Les deux citations qui suivent proviennent des pages 226 et 227 du manuscrit.
« Hier, (…) j’ai compris trop clairement que dans les odes de Keats, on ne peut transmettre autre chose que la circonstance périphérique, mais qu’en même temps/ sa condition de lyrique absolue/ de poème des poèmes, d’enchantement,/ consent à une proximité parallèle, à une danse autour du coffre, à un jeu de/ similitudes amies/ brillant entre les mots/ (Valéry, Aurore)/ et que de cette manière peut-être, de cette manière magique de ne pas regarder de front, d’opposer un miroir pour atteindre par le reflet l’image la plus aiguë,/ ainsi les odes de mon poète céderaient à l’espagnol, à ce beau langage différent, son projet, son dessin, son contact. » (Trad. S.P.)

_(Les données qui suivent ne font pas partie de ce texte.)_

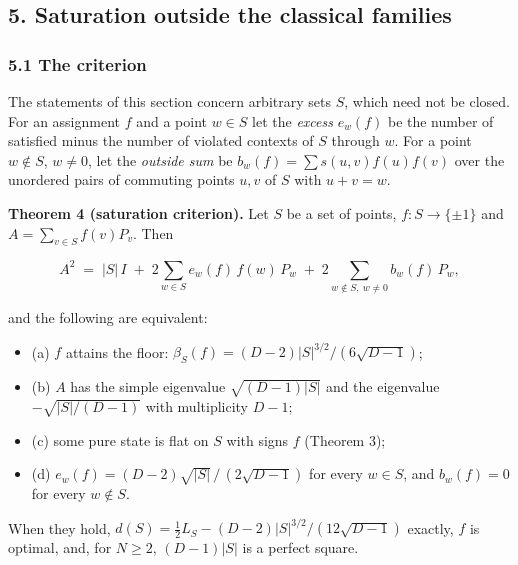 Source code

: \documentclass[11pt,a4paper]{article}
\providecommand{\tightlist}{\setlength{\itemsep}{0pt}\setlength{\parskip}{0pt}}
\begin{document}
\subsection{5. Saturation outside the classical families}\label{5-saturation-outside-the-classical-families}

\subsubsection{5.1 The criterion}\label{51-the-criterion}

The statements of this section concern arbitrary sets \(S\), which need not be closed. For an assignment
\(f\) and a point \(w \in S\) let the \emph{excess} \(e_w(f)\) be the number of satisfied minus the number of violated
contexts of \(S\) through \(w\). For a point \(w \notin S\), \(w \ne 0\), let the \emph{outside sum} be
\(b_w(f) = \sum s(u,v) f(u) f(v)\) over the unordered pairs of commuting points \(u, v\) of \(S\) with
\(u + v = w\).

\textbf{Theorem 4 (saturation criterion).} Let \(S\) be a set of points, \(f : S \to \{\pm1\}\) and
\(A = \sum_{v\in S} f(v) P_v\). Then

\[A^2 \;=\; |S|\, I \;+\; 2 \sum_{w \in S} e_w(f)\, f(w)\, P_w \;+\; 2 \sum_{w \notin S,\ w \neq 0} b_w(f)\, P_w ,\]

and the following are equivalent:

\begin{itemize}
\tightlist
\item
  (a) \(f\) attains the floor: \(\beta_S(f) = (D-2)|S|^{3/2}/(6\sqrt{D-1})\);
\item
  (b) \(A\) has the simple eigenvalue \(\sqrt{(D-1)|S|}\) and the eigenvalue \(-\sqrt{|S|/(D-1)}\) with multiplicity \(D-1\);
\item
  (c) some pure state is flat on \(S\) with signs \(f\) (Theorem 3);
\item
  (d) \(e_w(f) = (D-2)\sqrt{|S|}\,/\,(2\sqrt{D-1})\) for every \(w \in S\), and \(b_w(f) = 0\) for every \(w \notin S\).
\end{itemize}

When they hold, \(d(S) = \tfrac12 L_S - (D-2)|S|^{3/2}/(12\sqrt{D-1})\) exactly, \(f\) is optimal, and,
for \(N \ge 2\), \((D-1)|S|\) is a perfect square.
\end{document}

« Traduire ? Oui, il y a des traductions que nous utiliserons. Mais nous, les traducteurs, nous savons quelle désespérance de cendres et de mains sales nous attend à l’aube, nous savons à quel point traduire ressemble à aimer, à quel point les petits triomphes partiels ne consolent pas de l’immense défaite. Etc., etc. J’aimerais autre chose, j’aimerais proposer au lecteur un système de substitutions, une matière approchante, un écho de cette musique originale qui puisse le toucher, hautement, sobrement. Can you read english ?Alors tu n’apprendras rien de plus ici. Je monte pour les hispanophones cette trame de rencontres, un reflet de résonances qui naît à chaque lecture des Odes, la spirale entière de mon temps keastsien. (…) Ainsi, puisque la lyrique est la forme élémentaire de la poésie, elle apparaît analogue à différents moments, en différents pays, et il est presque évident de souligner que le lecteur espagnol, se penchant sur le meilleur de sa lyrique nationale, s’approchera davantage de l’esprit des Odes de Keats que s’il s’en remet à des traductions qui ne renferment que des cendres. » (Trad. S.P.)
Voir l’édition d’Alfaguara, p. 267-268. « conozco una hórrida versión (…) en la cual la evidente buena voluntad no basta para evitar errores elementales de sentido (…). Hay otro reparo más grave ; es una versión cómodamente libre de metro y rima, ¿cómo se puede incurrir en un pedestre e incesante prosaismo? El cantado, melodioso comienzo de la tercera estrofa (...) se convierte en esta masa informe: (...). Desde el estúpido prólogo a las versiones –que muestran además una crasa ignorancia selectiva– es una mala faena que le han hecho a Keats en España, y que llevará a tanto lector desprevenido a figurarse al poeta como una especie de réplica masculina de la señora Miró [la traductora]. » Cette traductrice est présentée comme mauvaise lectrice du sens et de la mélodie des poèmes, et même de l’ensemble de l’œuvre, puisqu’elle ne sait ni la présenter ni procéder à une sélection cohérente. La traduction est finalement pensée comme une « contagion de lecture », puisque ce que recevra le lecteur espagnol, ce sera la lecture de la traductrice. (« Je connais une atroce version (…) où l’évidente bonne volonté ne suffit pas pour éviter des erreurs élémentaires sur le sens (…). Une autre objection plus grave : c’est une traduction commodément libérée du mètre et de la rime, comment peut-on tomber dans un prosaïsme aussi stupide ? Le début chanté et mélodieux de la troisième strophe (…) devient cette masse informe : (…). Tout, du prologue aux traductions –qui en plus révèlent une ignorance crasse en matière de sélection–, est un mauvais coup fait à Keats en Espagne et qui amènera nombre de lecteurs mal informés à se représenter le poète comme une espèce de réplique masculine de Mme Miró [la traductrice]. » Trad. S.P.)
« Que John me pardonne de plomber cette séquence d’Endymion, de la mettre en prose et de la présenter en escalier, mais il s’agit ici d’appréhender le rapport entre la oneness énoncée dans le poème et les paragraphes de la lettre à Bailey. » (Trad. S.P.) Nous remarquons dans l’édition d’Alfaguara que le texte a été modifié en trois endroits, sans raison apparente : « John me perdone el poner en plúmbea prosa esta secuencia de Endimión, pero de lo que se trata es de aprehender la correlación de la oneness enunciada en el poema con los párrafos de la carta de Bailey » (p. 107).
« Endymion s’ouvre sur ces fameux vers –où, dans la traduction, j’ai tenté de sauver un peu plus que le simple sens intelligible. » (Trad. S.P.)
« Je renonce à traduire les trois vers suivants, qui ont une valeur absolument incantatoire. » (Trad. S.P.)